Repeat the data below with no changes.

++++ Supplied material ++++

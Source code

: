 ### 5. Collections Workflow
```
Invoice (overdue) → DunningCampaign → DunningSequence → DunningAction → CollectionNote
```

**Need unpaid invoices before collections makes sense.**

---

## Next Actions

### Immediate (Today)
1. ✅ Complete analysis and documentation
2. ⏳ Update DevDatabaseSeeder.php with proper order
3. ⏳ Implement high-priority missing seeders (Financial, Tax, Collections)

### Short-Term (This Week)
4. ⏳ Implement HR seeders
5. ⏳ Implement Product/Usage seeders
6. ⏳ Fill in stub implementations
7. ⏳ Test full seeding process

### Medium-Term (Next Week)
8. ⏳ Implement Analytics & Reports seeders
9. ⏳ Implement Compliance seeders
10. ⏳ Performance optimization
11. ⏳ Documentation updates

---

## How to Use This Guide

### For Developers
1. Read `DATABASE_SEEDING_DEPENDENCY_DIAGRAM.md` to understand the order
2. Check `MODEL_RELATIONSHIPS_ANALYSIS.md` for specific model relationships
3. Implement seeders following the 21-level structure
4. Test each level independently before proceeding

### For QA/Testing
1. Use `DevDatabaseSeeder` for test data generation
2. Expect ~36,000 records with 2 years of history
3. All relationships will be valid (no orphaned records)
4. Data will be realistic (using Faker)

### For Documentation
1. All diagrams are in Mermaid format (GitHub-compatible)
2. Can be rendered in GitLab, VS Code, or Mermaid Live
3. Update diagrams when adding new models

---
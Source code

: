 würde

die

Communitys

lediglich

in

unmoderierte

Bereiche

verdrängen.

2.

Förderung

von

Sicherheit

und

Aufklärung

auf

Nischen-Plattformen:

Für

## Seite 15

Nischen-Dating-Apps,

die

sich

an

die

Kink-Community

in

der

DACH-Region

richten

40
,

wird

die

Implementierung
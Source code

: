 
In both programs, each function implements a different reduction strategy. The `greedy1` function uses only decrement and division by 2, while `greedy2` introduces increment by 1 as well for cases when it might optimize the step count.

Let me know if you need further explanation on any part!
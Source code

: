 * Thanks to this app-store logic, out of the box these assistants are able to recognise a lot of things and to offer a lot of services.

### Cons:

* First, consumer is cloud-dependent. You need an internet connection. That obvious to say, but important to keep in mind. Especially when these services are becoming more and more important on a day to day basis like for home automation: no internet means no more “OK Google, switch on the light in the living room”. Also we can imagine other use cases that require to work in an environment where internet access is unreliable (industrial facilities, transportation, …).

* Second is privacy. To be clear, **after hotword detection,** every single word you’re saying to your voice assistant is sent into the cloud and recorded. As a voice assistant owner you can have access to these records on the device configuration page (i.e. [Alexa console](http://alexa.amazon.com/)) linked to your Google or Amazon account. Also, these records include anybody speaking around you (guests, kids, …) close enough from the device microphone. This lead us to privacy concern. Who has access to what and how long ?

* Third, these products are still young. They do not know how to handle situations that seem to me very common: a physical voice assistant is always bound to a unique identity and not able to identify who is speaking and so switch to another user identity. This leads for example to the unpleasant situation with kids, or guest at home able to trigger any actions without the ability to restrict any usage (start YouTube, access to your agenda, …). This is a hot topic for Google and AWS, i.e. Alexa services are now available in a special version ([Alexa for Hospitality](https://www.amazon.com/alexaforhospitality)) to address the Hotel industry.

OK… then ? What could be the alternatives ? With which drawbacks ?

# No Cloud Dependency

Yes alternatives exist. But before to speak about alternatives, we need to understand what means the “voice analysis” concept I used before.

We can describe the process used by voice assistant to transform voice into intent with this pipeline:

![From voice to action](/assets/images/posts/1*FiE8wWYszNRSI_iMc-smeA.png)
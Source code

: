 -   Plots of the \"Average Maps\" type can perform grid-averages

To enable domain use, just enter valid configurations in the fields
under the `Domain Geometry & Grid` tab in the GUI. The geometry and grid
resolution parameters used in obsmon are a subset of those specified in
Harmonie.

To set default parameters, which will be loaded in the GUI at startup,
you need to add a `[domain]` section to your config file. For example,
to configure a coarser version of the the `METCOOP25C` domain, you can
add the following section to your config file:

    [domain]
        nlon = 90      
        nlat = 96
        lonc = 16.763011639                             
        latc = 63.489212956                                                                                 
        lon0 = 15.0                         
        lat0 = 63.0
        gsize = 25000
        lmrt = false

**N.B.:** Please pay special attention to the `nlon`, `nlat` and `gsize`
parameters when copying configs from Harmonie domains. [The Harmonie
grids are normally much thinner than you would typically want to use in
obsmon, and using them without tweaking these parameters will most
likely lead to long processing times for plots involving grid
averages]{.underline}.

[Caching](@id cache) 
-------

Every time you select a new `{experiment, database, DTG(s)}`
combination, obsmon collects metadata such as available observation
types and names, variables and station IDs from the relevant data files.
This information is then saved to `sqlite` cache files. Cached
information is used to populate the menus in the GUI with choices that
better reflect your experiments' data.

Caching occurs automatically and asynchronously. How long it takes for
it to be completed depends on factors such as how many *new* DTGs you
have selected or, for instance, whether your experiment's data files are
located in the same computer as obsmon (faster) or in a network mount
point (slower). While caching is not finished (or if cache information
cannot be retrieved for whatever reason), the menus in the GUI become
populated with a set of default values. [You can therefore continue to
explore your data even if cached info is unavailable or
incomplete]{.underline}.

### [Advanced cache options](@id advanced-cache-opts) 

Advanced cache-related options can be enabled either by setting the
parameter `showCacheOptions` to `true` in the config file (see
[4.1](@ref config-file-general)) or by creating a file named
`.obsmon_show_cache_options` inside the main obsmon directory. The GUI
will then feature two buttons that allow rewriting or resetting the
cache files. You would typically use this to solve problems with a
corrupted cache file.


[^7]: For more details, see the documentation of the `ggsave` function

++++

## Answer to this problem:
Source code

: ### 5. Collections Workflow
```
Invoice (overdue) → DunningCampaign → DunningSequence → DunningAction → CollectionNote
```

**Need unpaid invoices before collections makes sense.**

---

## Next Actions

### Immediate (Today)
1. ✅ Complete analysis and documentation
2. ⏳ Update DevDatabaseSeeder.php with proper order
3. ⏳ Implement high-priority missing seeders (Financial, Tax, Collections)

### Short-Term (This Week)
4. ⏳ Implement HR seeders
5. ⏳ Implement Product/Usage seeders
6. ⏳ Fill in stub implementations
7. ⏳ Test full seeding process

### Medium-Term (Next Week)
8. ⏳ Implement Analytics & Reports seeders
9. ⏳ Implement Compliance seeders
10. ⏳ Performance optimization
11. ⏳ Documentation updates

---

## How to Use This Guide

### For Developers
1. Read `DATABASE_SEEDING_DEPENDENCY_DIAGRAM.md` to understand the order
2. Check `MODEL_RELATIONSHIPS_ANALYSIS.md` for specific model relationships
3. Implement seeders following the 21-level structure
4. Test each level independently before proceeding

### For QA/Testing
1. Use `DevDatabaseSeeder` for test data generation
2. Expect ~36,000 records with 2 years of history
3. All relationships will be valid (no orphaned records)
4. Data will be realistic (using Faker)

### For Documentation
1. All diagrams are in Mermaid format (GitHub-compatible)
2. Can be rendered in GitLab, VS Code, or Mermaid Live
3. Update diagrams when adding new models

---
Source code

: würde

die

Communitys

lediglich

in

unmoderierte

Bereiche

verdrängen.

2.

Förderung

von

Sicherheit

und

Aufklärung

auf

Nischen-Plattformen:

Für

## Seite 15

Nischen-Dating-Apps,

die

sich

an

die

Kink-Community

in

der

DACH-Region

richten

40
,

wird

die

Implementierung
Source code

: 
In both programs, each function implements a different reduction strategy. The `greedy1` function uses only decrement and division by 2, while `greedy2` introduces increment by 1 as well for cases when it might optimize the step count.

Let me know if you need further explanation on any part!
Source code

: * Thanks to this app-store logic, out of the box these assistants are able to recognise a lot of things and to offer a lot of services.

### Cons:

* First, consumer is cloud-dependent. You need an internet connection. That obvious to say, but important to keep in mind. Especially when these services are becoming more and more important on a day to day basis like for home automation: no internet means no more “OK Google, switch on the light in the living room”. Also we can imagine other use cases that require to work in an environment where internet access is unreliable (industrial facilities, transportation, …).

* Second is privacy. To be clear, **after hotword detection,** every single word you’re saying to your voice assistant is sent into the cloud and recorded. As a voice assistant owner you can have access to these records on the device configuration page (i.e. [Alexa console](http://alexa.amazon.com/)) linked to your Google or Amazon account. Also, these records include anybody speaking around you (guests, kids, …) close enough from the device microphone. This lead us to privacy concern. Who has access to what and how long ?

* Third, these products are still young. They do not know how to handle situations that seem to me very common: a physical voice assistant is always bound to a unique identity and not able to identify who is speaking and so switch to another user identity. This leads for example to the unpleasant situation with kids, or guest at home able to trigger any actions without the ability to restrict any usage (start YouTube, access to your agenda, …). This is a hot topic for Google and AWS, i.e. Alexa services are now available in a special version ([Alexa for Hospitality](https://www.amazon.com/alexaforhospitality)) to address the Hotel industry.

OK… then ? What could be the alternatives ? With which drawbacks ?

# No Cloud Dependency

Yes alternatives exist. But before to speak about alternatives, we need to understand what means the “voice analysis” concept I used before.

We can describe the process used by voice assistant to transform voice into intent with this pipeline:

![From voice to action](/assets/images/posts/1*FiE8wWYszNRSI_iMc-smeA.png)
Source code

: -   Plots of the \"Average Maps\" type can perform grid-averages

To enable domain use, just enter valid configurations in the fields
under the `Domain Geometry & Grid` tab in the GUI. The geometry and grid
resolution parameters used in obsmon are a subset of those specified in
Harmonie.

To set default parameters, which will be loaded in the GUI at startup,
you need to add a `[domain]` section to your config file. For example,
to configure a coarser version of the the `METCOOP25C` domain, you can
add the following section to your config file:

    [domain]
        nlon = 90      
        nlat = 96
        lonc = 16.763011639                             
        latc = 63.489212956                                                                                 
        lon0 = 15.0                         
        lat0 = 63.0
        gsize = 25000
        lmrt = false

**N.B.:** Please pay special attention to the `nlon`, `nlat` and `gsize`
parameters when copying configs from Harmonie domains. [The Harmonie
grids are normally much thinner than you would typically want to use in
obsmon, and using them without tweaking these parameters will most
likely lead to long processing times for plots involving grid
averages]{.underline}.

[Caching](@id cache) 
-------

Every time you select a new `{experiment, database, DTG(s)}`
combination, obsmon collects metadata such as available observation
types and names, variables and station IDs from the relevant data files.
This information is then saved to `sqlite` cache files. Cached
information is used to populate the menus in the GUI with choices that
better reflect your experiments' data.

Caching occurs automatically and asynchronously. How long it takes for
it to be completed depends on factors such as how many *new* DTGs you
have selected or, for instance, whether your experiment's data files are
located in the same computer as obsmon (faster) or in a network mount
point (slower). While caching is not finished (or if cache information
cannot be retrieved for whatever reason), the menus in the GUI become
populated with a set of default values. [You can therefore continue to
explore your data even if cached info is unavailable or
incomplete]{.underline}.

### [Advanced cache options](@id advanced-cache-opts) 

Advanced cache-related options can be enabled either by setting the
parameter `showCacheOptions` to `true` in the config file (see
[4.1](@ref config-file-general)) or by creating a file named
`.obsmon_show_cache_options` inside the main obsmon directory. The GUI
will then feature two buttons that allow rewriting or resetting the
cache files. You would typically use this to solve problems with a
corrupted cache file.


[^7]: For more details, see the documentation of the `ggsave` function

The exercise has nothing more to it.